Politik / 29.10.2012 • 22:48 Uhr / 1 Minuten Lesezeit

Vilnius. Das baltische EU-Land Litauen rückt nach dem Erfolg der Opposition bei der Parlamentswahl nach links. Die siegreichen Sozialdemokraten von Parteichef Algirdas Butkevicius kündigten ein Dreierbündnis an, mit dem sie den konservativen Ministerpräsidenten Andrius Kubilius ablösen wollen. Präsidentin Dalia Grybauskaite zeigte sich bereit, Butkevicius als Regierungschef vorzuschlagen.
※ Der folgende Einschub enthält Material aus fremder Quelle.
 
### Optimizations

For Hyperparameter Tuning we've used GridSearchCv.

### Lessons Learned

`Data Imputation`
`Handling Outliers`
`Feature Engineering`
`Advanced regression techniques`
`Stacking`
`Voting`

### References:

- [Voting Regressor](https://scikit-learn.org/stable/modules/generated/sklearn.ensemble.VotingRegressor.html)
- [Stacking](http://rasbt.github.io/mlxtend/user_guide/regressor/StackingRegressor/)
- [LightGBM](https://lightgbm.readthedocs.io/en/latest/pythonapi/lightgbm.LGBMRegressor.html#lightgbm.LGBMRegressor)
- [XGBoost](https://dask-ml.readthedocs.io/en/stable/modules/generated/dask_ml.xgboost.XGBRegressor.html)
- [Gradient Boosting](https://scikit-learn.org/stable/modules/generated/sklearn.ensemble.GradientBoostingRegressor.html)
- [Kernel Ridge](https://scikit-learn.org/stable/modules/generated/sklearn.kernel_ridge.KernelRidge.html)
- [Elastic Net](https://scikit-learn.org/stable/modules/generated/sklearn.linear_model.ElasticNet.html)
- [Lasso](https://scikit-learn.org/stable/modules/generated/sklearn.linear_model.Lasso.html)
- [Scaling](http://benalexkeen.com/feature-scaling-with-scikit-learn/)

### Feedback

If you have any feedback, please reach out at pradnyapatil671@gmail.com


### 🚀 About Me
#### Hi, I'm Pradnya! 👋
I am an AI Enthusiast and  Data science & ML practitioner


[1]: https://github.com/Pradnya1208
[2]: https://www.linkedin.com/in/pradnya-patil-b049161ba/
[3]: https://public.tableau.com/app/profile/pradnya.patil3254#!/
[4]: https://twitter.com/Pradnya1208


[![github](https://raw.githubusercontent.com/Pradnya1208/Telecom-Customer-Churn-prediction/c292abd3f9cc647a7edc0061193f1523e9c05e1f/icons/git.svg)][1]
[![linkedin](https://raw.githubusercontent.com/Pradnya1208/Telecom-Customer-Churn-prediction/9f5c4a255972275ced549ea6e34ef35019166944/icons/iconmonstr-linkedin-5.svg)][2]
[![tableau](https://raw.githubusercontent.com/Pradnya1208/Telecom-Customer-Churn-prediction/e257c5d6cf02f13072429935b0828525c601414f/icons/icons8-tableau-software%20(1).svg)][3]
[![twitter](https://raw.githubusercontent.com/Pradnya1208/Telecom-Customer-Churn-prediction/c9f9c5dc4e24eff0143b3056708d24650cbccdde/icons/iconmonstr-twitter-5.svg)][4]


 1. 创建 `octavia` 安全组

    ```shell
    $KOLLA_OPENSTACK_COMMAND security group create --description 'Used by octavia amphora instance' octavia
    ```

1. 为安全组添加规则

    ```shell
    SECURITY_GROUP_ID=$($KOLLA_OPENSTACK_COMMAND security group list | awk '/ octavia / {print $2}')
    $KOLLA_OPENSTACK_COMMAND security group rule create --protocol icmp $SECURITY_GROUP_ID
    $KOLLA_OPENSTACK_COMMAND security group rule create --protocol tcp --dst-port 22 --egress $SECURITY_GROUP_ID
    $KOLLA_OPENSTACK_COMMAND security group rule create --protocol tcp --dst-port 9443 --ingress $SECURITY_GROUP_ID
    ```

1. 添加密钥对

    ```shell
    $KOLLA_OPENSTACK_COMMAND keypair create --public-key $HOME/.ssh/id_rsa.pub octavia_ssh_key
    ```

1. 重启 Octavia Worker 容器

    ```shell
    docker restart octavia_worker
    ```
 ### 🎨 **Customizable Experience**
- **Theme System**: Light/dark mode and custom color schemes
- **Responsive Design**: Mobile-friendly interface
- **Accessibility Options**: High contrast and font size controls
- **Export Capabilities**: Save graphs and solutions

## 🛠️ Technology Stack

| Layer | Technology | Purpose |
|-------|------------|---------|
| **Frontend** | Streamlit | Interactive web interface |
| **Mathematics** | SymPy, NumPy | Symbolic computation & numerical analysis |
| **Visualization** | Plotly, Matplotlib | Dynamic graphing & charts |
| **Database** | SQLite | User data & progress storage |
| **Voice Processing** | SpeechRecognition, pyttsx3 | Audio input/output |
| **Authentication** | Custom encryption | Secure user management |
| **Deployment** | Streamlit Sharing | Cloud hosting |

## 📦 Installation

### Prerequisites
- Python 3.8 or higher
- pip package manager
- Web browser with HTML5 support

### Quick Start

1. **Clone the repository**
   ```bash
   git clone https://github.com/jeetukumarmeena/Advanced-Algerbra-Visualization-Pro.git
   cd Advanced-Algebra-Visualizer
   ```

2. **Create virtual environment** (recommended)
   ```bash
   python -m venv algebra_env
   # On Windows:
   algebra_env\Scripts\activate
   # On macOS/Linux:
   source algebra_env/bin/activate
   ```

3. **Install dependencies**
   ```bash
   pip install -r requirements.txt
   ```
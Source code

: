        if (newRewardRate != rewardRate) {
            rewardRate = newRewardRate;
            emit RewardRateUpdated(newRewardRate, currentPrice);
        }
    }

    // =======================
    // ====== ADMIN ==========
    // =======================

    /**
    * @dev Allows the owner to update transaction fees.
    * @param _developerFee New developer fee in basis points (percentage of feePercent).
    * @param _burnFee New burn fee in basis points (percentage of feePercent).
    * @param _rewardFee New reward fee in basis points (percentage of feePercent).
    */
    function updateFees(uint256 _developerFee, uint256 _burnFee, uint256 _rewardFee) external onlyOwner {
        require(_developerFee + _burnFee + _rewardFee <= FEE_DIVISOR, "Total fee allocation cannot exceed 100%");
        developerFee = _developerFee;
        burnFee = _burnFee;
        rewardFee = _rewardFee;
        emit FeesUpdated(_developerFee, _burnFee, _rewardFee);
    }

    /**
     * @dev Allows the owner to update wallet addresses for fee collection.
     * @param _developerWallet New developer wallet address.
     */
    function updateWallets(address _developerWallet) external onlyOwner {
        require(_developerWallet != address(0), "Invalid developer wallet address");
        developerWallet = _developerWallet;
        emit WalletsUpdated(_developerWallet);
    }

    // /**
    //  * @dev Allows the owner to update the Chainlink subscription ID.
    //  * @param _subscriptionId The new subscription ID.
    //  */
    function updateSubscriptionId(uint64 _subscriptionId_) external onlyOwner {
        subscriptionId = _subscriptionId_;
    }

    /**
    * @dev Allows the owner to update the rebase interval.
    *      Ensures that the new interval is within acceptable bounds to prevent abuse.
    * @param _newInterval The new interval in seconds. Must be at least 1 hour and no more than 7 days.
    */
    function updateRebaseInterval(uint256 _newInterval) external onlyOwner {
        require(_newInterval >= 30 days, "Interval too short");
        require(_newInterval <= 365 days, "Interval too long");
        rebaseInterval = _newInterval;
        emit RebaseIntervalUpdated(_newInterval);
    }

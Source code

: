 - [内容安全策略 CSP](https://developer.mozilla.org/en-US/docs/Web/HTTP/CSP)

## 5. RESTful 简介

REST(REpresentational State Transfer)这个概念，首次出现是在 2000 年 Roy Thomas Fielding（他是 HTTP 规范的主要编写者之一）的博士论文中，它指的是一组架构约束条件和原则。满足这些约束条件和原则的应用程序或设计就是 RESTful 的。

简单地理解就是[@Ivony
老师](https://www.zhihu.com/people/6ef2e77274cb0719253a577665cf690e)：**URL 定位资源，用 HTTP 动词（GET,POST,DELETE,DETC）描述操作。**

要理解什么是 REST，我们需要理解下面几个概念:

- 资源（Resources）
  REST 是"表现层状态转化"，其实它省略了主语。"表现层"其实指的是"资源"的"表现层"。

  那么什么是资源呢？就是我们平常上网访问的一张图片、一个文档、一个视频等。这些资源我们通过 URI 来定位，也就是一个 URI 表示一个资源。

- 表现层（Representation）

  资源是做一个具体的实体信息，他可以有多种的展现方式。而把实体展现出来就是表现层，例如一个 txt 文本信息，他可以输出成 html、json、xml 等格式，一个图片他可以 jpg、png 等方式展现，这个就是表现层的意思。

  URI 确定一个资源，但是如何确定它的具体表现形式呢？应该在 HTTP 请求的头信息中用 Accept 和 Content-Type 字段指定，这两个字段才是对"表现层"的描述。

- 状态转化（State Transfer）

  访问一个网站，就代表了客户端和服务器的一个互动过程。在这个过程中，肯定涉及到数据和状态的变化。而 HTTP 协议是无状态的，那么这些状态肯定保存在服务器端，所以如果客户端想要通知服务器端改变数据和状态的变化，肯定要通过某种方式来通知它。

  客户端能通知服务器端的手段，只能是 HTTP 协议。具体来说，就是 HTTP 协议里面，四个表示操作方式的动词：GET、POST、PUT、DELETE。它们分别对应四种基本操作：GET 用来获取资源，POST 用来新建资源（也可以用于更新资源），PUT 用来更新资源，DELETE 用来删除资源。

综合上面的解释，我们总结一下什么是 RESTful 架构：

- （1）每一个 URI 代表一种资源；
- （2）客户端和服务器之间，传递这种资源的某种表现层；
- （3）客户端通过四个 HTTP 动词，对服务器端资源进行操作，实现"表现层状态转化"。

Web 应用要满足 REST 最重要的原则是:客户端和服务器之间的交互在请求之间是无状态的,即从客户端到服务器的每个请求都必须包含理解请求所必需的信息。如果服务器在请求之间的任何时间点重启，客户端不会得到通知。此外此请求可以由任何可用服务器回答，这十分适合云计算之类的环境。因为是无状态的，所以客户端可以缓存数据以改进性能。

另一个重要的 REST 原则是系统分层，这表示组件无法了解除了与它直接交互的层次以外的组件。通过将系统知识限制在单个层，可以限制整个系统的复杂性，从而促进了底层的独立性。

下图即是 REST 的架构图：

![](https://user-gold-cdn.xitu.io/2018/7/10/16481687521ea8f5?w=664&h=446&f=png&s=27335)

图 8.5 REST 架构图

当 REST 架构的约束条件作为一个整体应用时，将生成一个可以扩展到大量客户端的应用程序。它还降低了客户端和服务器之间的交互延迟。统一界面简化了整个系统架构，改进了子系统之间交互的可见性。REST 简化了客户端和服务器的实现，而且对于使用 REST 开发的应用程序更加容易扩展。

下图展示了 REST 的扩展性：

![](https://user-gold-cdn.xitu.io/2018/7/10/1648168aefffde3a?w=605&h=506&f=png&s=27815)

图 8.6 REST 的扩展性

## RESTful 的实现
Allerdings lehnt sie die geplante Einbindung der Arbeitspartei ab, gegen die wegen Stimmenkaufs und unklarer Parteienfinanzierung ermittelt wird. Der Einspruch hat jedoch nach Ansicht von Rechtsexperten keine bindende Wirkung.

Die amtierende Mitte-Rechts-Koalition wurde hingegen nach Ansicht von Experten für ihren Sparkurs abgestraft. So verlor Kubilius‘ Vaterlandsunion deutlich. Die Niederlage hatte sich bereits im ersten Wahlgang am 14. Oktober abgezeichnet.